Bag 10|Mimpi buruk

398 74 25
                                    

"Ibu. Ini saya. Pak Andi yang menyupiri Ibu tadi. Maaf, Tadi taxi saya tinggal ke toilet masjid bentar. Karena kebelet banget dan ibu pun juga ada di dalam, saya nggak matikan mesin. Nggak biasa saya begitu. Qadarullah sepertinya taxi saya dilarikan orang. Si ibu dan si anak yang tadi ikut turun sekarang bersama saya. Saya sudah lapor pusat. Apa ibu baik-baik saja?"

Khaira menguatkan hati. "Ya. Saya baik. Jadi saya harus gimana?"

"Tolong jangan cemas. Seperti saya bilang saya sudah lapor perusahaan, juga pihak berwajib untuk melakukan pengejaran. Ibu bisa kirim lokasi terkini?"

Khaira mengikuti arahan. Sesekali mencuri lihat kepada sopir di kanan berharap dia tak curiga, dan Khaira masih punya kesempatan selamat.

"Pastikan hape stand by. Nanti akan ada yang hubungi. Nonaktifkan nada dering agar pelaku tak curiga. Nanti angkat saja telponnya tanpa bicara."

Baru saja Khaira hendak mematikan nada, ponselnya berdering keras. My hubby is calling.

"Jangan coba-coba lapor polisi!" Pria itu mengancam yang membuat Khaira terpekik karena tiba-tiba saja laki-laki itu menarik khimarnya. Sopir itu mencoba jangkau rebut ponselnya.
Buru-buru pula Khaira pindahkan ponsel itu ke tangan kiri yang kemudian jatuh, terperangkap di sisi kanan kursi yang sempit. Khaira berteriak minta lepas. Kedua tangannya berusaha pertahankan kerudung, rambutnya serasa hendak tercerabut dari akar.

"Berarti sejak tadi anda berbohong? Apa maksud anda sebetulnya? Lepaskan! Turunkan saya di sini!" Berontak Khaira sengit, Sekuat tenaga Khaira membawa tubuhnya ke arah berlawanan dengan tangan masih menahan kerudung.

"Tak bisa karena kau sanderanya! paham?" laki-laki itu menarik kerudungnya lebih keras. Nyaris terjungkal Khaira menahan jambakan itu. hingga kemudian pegangan itu dilepaskan - pria itu seketika beralih pada kemudi, nyaris menabrak pembatas jalan. Seketika pula Khaira terpental, mengaduh mengantuk jendela.

Khaira merunduk coba raih ponsel yang masih berdering dari sela kursi. Terjatuh ke depan lantaran tangan besar itu malah memukul ponsel itu. Pria itu beralih menarik dan mencengkram lengan kanan Khaira. Sakit, sebab kuku-kuku panjang itu menyucuk permukaan kulit. Supir itu kembali lagi ke setir melepaskan cengkeramannya begitu temukan sebuah sedan di hadapan. Dering telepon pun berakhir tanpa sempat dijawab. Khaira menahan diri untuk tidak menangis-pandangi panggilan Zen yang hilang dari layar. Satu-satunya harapan menguap.

"Awas, jika kau ambil!" Ancam laki-laki gils itu begitu lihat truk kencang dari arah berlawanan.

Khaira terengah masih menatap posisi ponsel di bawah, yang tidak jauh dari posisi sepatu kanannya berada. Tadi ia sempat tendang sedikit ke depan agar sopir itu juga tidak punya kesempatan mengambil alih ponselnya.

Kendaraan di jalanan masih bergerak kencang-saling dahulu mendahului satu sama lain yang membuat sopir itu belum bisa lepas dari kemudinya. Entah apa yang ia kejar.
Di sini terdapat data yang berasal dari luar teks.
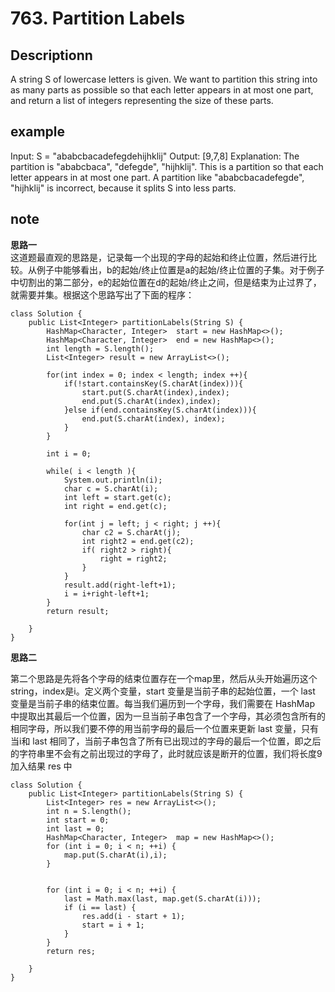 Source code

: # 763. Partition Labels


## Descriptionn
A string S of lowercase letters is given. We want to partition this string into as many parts as possible so that each letter appears in at most one part, and return a list of integers representing the size of these parts.

## example
Input: S = "ababcbacadefegdehijhklij"
Output: [9,7,8]
Explanation:
The partition is "ababcbaca", "defegde", "hijhklij".
This is a partition so that each letter appears in at most one part.
A partition like "ababcbacadefegde", "hijhklij" is incorrect, because it splits S into less parts.


## note


**思路一**  
这道题最直观的思路是，记录每一个出现的字母的起始和终止位置，然后进行比较。从例子中能够看出，b的起始/终止位置是a的起始/终止位置的子集。对于例子中切割出的第二部分，e的起始位置在d的起始/终止之间，但是结束为止过界了，就需要并集。根据这个思路写出了下面的程序：


	class Solution {
	    public List<Integer> partitionLabels(String S) {
	        HashMap<Character, Integer>  start = new HashMap<>();
	        HashMap<Character, Integer>  end = new HashMap<>();
	        int length = S.length();
	        List<Integer> result = new ArrayList<>();
	        
	        for(int index = 0; index < length; index ++){
	            if(!start.containsKey(S.charAt(index))){
	                start.put(S.charAt(index),index);
	                end.put(S.charAt(index),index);
	            }else if(end.containsKey(S.charAt(index))){
	                end.put(S.charAt(index), index);
	            }
	        }
	        
	        int i = 0;
	        
	        while( i < length ){
	            System.out.println(i);
	            char c = S.charAt(i);
	            int left = start.get(c);
	            int right = end.get(c);
	
	            for(int j = left; j < right; j ++){
	                char c2 = S.charAt(j);
	                int right2 = end.get(c2);
	                if( right2 > right){
	                    right = right2;
	                } 
	            }
	            result.add(right-left+1);
	            i = i+right-left+1;
	        }
	        return result;
	
	    }
	}



**思路二**  

第二个思路是先将各个字母的结束位置存在一个map里，然后从头开始遍历这个string，index是i。定义两个变量，start 变量是当前子串的起始位置，一个 last 变量是当前子串的结束位置。每当我们遍历到一个字母，我们需要在 HashMap 中提取出其最后一个位置，因为一旦当前子串包含了一个字母，其必须包含所有的相同字母，所以我们要不停的用当前字母的最后一个位置来更新 last 变量，只有当i和 last 相同了，当前子串包含了所有已出现过的字母的最后一个位置，即之后的字符串里不会有之前出现过的字母了，此时就应该是断开的位置，我们将长度9加入结果 res 中


	class Solution {
	    public List<Integer> partitionLabels(String S) {
	        List<Integer> res = new ArrayList<>();
	        int n = S.length();
	        int start = 0;
	        int last = 0;
	        HashMap<Character, Integer>  map = new HashMap<>();
	        for (int i = 0; i < n; ++i) {
	            map.put(S.charAt(i),i);
	        }
	        
	        
	        for (int i = 0; i < n; ++i) {
	            last = Math.max(last, map.get(S.charAt(i)));
	            if (i == last) {
	                res.add(i - start + 1);
	                start = i + 1;
	            }
	        }
	        return res;
	
	    }
	} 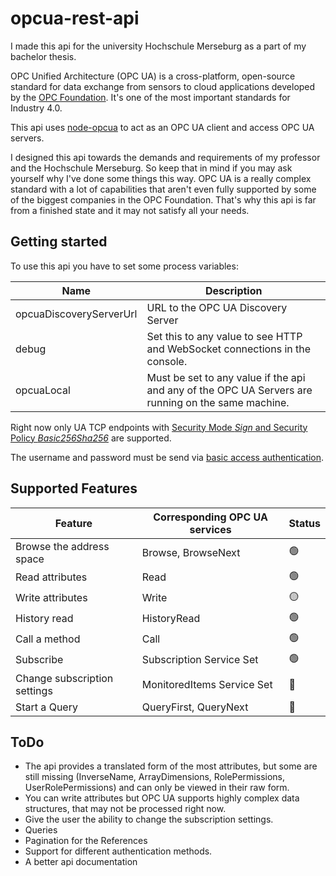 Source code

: # opcua-rest-api

I made this api for the university Hochschule Merseburg as a part of my bachelor thesis.

OPC Unified Architecture (OPC UA) is a cross-platform, open-source standard for data exchange from sensors to cloud applications developed by the [OPC Foundation](https://opcfoundation.org/). It's one of the most important standards for Industry 4.0.


This api uses [node-opcua](https://node-opcua.github.io/) to act as an OPC UA client and access OPC UA servers.

I designed this api towards the demands and requirements of my professor and the Hochschule Merseburg. So keep that in mind if you may ask yourself why I've done some things this way. 
OPC UA is a really complex standard with a lot of capabilities that aren't even fully supported by some of the biggest companies in the OPC Foundation. That's why this api is far from a finished state and it may not satisfy all your needs.


## Getting started
To use this api you have to set some process variables:

| Name | Description |
| ----------- | ----------- |
| opcuaDiscoveryServerUrl | URL to the OPC UA Discovery Server |
| debug | Set this to any value to see HTTP and WebSocket connections in the console. |
| opcuaLocal | Must be set to any value if the api and any of the OPC UA Servers are running on the same machine. |

Right now only UA TCP endpoints with [Security Mode *Sign* and Security Policy *Basic256Sha256*](https://documentation.unified-automation.com/uagateway/1.5.1/html/L2UaDiscoveryConnect.html) are supported.

The username and password must be send via [basic access authentication](https://en.wikipedia.org/wiki/Basic_access_authentication).


## Supported Features


| **Feature** | **Corresponding OPC UA services** | **Status** |
| --- | --- | --- |
| Browse the address space | Browse, BrowseNext | :green_circle: |
| Read attributes | Read | :green_circle: |
| Write attributes | Write | :yellow_circle: |
| History read | HistoryRead | :green_circle: |
| Call a method | Call | :green_circle: |
| Subscribe | Subscription Service Set | :green_circle: |
| Change subscription settings | MonitoredItems Service Set | :red_circle: |
| Start a Query | QueryFirst, QueryNext | :red_circle: |

## ToDo
* The api provides a translated form of the most attributes, but some are still missing (InverseName, ArrayDimensions, RolePermissions, UserRolePermissions) and can only be viewed in their raw form.
* You can write attributes but OPC UA supports highly complex data structures, that may not be processed right now.
* Give the user the ability to change the subscription settings.
* Queries
* Pagination for the References
* Support for different authentication methods.
* A better api documentation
Ia bisa saja menghentikan laju mobil jika mau.

Khaira mengamati luaran dari balik jendela. Sisi kirinya merupakan lembah dengan kemiringan landai- setidaknya itu yang ditampakkan lampu jalanan dan sinar rembulan. Khaira meneguk saliva. Apa dia lompat saja?

Khaira menimbang. Jika dirinya nekat, ia bisa mati. Namun jika ia masih berduaan bersama orang ini yang notabenenya haram, dilakukan. Ia juga bisa mati atau bahkan lebih parah dari itu-mati dalam kemurkaan Allah. Dalam hal ini, bukankah lebih baik mati menjaga kehormatan diri-yang merupakan kewajibannya terutama saat suaminya tak ada? Tentu Jauh lebih baik kan daripada mati konyol di tangan orang ini, yang sangat mungkin berbuat apapun? Khaira memantapkan hati. Memastikan semua bawaan di tas. Lengkap. Tinggal ponsel saja. Ia membulatkan keberanian.